US climber Carlo Traversi has made the long-awaited first repeat of Beth Rodden's Meltdown 5.14c/8c+ at the Upper Cascade Falls, Yosemite Valley. Rodden made the first ascent in 2008 and the line was both the hardest single pitch trad climb in the USA and the hardest trad climb established by a woman at the time (and to our knowledge, remains so).
Although Meltdown is not a dangerous trad line, the gear is small, fiddly and very blind. The route was a discarded Ron Kauk project, which follows a thin seam that even the smallest of fingers struggle to make use of. As a result, the climb largely consists of strenuous laybacking moves on poor footholds and has seen off numerous attempts by capable crack climbers over the years, including Tom Randall, Pete Whittaker and Tommy Caldwell.

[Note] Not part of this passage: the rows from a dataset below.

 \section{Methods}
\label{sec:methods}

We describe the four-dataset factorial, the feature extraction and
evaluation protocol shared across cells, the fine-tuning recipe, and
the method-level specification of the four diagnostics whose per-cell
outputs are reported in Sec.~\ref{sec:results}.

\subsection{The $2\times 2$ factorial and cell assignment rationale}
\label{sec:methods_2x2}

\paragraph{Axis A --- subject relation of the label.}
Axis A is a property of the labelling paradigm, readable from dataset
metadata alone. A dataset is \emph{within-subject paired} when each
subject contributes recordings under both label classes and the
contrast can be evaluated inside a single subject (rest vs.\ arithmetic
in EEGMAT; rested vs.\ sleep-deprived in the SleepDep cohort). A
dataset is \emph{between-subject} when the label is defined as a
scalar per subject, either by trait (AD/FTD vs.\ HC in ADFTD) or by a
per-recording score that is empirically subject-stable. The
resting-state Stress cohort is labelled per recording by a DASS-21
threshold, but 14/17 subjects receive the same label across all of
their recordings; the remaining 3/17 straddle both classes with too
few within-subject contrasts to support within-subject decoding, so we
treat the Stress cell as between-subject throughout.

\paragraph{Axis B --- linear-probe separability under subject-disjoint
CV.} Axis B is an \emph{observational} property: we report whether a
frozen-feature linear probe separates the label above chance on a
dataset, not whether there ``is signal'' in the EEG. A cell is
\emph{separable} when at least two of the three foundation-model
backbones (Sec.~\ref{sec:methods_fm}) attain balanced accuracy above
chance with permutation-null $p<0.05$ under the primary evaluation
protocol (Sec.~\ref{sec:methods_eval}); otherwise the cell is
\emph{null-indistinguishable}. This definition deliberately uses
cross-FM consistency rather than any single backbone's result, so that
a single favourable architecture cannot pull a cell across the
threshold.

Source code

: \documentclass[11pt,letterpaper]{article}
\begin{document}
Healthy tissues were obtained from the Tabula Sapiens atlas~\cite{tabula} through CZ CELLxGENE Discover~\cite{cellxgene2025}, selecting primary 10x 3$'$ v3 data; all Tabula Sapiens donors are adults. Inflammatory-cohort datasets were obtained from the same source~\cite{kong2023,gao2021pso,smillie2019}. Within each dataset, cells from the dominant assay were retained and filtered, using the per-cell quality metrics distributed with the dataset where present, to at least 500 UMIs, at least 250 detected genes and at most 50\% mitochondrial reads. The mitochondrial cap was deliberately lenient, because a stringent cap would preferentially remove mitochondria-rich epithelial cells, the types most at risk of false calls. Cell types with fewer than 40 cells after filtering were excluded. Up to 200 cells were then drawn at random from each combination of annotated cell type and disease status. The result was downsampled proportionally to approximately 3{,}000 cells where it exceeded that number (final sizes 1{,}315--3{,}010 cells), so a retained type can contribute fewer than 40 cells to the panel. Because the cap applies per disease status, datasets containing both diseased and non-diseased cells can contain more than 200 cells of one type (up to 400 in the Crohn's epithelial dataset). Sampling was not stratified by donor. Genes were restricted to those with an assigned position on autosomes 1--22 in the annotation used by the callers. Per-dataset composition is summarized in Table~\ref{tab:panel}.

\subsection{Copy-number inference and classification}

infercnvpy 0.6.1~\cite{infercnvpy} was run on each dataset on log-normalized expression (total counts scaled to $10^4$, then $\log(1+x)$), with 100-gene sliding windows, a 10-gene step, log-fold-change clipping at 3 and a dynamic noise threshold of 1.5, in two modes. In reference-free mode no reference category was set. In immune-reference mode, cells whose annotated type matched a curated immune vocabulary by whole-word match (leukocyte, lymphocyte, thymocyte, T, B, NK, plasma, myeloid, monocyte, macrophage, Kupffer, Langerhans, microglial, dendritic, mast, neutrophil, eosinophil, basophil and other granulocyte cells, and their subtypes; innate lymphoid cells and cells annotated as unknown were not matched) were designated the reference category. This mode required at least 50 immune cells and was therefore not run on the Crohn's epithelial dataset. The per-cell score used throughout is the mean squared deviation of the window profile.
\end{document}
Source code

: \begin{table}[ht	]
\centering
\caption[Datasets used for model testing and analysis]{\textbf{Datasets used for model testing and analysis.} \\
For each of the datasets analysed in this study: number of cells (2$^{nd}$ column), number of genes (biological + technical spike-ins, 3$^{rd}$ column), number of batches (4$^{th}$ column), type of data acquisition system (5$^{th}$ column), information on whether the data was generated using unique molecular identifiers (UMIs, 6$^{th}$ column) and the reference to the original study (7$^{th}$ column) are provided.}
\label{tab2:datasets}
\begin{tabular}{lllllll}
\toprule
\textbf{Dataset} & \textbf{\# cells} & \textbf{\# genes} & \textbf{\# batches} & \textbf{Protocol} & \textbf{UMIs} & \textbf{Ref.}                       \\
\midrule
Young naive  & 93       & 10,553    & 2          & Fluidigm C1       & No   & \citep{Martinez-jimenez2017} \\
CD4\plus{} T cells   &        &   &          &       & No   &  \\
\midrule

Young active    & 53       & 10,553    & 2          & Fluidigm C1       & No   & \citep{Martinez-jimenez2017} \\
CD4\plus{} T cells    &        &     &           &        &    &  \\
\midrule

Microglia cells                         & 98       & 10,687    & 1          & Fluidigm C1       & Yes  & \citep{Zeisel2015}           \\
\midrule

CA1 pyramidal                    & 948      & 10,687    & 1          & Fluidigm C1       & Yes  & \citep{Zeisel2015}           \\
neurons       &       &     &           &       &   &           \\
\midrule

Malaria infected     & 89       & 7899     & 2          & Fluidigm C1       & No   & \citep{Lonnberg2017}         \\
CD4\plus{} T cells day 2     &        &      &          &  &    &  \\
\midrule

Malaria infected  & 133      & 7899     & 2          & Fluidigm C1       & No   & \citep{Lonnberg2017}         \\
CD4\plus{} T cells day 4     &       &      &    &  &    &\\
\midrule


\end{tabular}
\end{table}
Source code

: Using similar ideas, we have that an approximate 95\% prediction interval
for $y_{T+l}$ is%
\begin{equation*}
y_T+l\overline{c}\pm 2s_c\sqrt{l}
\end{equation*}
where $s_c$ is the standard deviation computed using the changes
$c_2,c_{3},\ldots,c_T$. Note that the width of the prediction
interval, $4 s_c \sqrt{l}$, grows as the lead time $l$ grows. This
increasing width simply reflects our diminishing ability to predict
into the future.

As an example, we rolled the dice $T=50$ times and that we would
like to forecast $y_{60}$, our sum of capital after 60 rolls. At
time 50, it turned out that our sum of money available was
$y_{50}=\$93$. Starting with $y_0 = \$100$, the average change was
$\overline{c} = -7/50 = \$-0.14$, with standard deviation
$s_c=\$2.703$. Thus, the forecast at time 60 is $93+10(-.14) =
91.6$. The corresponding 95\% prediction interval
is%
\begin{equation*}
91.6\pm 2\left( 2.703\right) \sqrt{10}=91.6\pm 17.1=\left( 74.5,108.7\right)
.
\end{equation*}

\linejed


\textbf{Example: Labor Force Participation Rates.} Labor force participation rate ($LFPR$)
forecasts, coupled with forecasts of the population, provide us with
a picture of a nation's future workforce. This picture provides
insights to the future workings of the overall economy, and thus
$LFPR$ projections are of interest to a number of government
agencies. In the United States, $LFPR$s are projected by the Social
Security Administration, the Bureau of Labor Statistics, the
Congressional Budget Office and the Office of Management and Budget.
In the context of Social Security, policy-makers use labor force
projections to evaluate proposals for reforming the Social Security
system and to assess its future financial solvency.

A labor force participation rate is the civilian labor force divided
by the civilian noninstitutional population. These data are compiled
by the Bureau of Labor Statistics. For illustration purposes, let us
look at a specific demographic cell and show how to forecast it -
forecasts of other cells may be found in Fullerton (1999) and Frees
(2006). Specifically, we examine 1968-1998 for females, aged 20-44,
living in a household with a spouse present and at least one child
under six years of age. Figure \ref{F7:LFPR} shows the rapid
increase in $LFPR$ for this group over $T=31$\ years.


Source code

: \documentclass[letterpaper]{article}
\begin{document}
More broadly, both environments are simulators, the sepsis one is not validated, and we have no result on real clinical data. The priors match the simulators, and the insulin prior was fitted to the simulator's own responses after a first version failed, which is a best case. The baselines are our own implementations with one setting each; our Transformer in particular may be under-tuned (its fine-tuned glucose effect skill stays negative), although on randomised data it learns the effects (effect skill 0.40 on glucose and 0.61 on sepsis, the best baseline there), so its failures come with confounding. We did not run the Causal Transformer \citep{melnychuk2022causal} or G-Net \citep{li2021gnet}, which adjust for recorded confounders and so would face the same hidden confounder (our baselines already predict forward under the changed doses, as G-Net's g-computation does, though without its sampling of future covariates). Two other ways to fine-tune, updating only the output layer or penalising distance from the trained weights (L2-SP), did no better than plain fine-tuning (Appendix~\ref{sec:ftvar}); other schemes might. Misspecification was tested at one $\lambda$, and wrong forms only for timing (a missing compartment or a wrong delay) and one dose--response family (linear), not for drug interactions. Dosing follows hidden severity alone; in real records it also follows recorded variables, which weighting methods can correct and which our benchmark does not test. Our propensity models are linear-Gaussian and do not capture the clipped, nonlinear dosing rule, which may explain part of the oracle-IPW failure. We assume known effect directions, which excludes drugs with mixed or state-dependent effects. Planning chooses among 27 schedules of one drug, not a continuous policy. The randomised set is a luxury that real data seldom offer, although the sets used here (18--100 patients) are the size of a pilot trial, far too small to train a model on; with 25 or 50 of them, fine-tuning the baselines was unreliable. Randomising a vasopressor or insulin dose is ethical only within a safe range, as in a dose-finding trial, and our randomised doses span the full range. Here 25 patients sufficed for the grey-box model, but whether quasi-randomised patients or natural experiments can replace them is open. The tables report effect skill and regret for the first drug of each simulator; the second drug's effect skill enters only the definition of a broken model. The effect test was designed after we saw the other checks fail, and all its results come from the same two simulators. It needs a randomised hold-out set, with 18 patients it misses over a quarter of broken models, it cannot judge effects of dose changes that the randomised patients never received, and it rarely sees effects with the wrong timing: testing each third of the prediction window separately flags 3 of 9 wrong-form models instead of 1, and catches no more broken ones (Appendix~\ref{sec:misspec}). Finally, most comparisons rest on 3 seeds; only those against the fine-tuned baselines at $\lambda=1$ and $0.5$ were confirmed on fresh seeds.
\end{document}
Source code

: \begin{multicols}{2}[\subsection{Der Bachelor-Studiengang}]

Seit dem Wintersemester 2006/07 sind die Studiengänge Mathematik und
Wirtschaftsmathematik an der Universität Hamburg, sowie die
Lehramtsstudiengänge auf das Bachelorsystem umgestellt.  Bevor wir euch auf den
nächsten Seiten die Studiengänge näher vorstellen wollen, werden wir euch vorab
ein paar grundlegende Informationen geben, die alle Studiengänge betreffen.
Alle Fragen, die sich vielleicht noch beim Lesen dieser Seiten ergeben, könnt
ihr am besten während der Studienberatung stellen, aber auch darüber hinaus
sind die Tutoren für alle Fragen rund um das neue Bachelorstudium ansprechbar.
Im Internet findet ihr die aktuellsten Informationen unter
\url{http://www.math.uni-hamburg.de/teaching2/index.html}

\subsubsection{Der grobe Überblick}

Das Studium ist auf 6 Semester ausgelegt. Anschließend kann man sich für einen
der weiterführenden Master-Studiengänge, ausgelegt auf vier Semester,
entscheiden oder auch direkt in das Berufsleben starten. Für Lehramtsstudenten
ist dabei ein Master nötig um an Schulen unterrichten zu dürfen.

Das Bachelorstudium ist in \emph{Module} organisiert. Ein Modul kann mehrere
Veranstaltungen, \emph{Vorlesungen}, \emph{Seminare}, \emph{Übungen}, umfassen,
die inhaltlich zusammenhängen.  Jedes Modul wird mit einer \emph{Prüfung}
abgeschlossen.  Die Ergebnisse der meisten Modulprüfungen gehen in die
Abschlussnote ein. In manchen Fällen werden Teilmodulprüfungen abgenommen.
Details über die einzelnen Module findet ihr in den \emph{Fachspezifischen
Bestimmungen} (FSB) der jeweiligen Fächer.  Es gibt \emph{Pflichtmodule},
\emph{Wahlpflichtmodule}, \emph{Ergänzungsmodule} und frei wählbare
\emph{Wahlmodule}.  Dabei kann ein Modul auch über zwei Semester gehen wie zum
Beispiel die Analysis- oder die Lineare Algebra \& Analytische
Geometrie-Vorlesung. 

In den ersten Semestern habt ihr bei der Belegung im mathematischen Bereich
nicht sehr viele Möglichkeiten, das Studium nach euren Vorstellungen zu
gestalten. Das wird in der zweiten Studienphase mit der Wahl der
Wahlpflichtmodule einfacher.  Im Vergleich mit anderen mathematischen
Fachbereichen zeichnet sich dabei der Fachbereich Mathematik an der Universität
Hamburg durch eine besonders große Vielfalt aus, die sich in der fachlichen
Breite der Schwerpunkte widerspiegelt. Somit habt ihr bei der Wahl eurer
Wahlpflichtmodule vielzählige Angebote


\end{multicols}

Traversi first attempted the route in 2013 but 'got completely shut down' by the technical moves on glassy footholds. In 2015 he managed to top-rope the line cleanly, but poor weather in the following two years hampered attempts. A dry Autumn and current cooler temperatures aligned this month to enable an ascent. Traversi climbed the route on his 3rd attempt of the day, placing all gear on lead to match Rodden's style of ascent in 2008.
Commenting on Instagram, Traversi praised 'the vision, tenacity, and incredible climbing ability that brought this route to life over 10 years ago.' He added: 'The First Ascent of this route is a benchmark in the history of climbing and is one of the most impressive achievements I can think of in the last few decades.'
Earlier this year, another contender for the world's hardest single pitch trad climb, Nico Favresse's 2013 route Recovery Drink 5.14+ at Jøssingfjord in Norway, received its first repeat by Daniel Jung.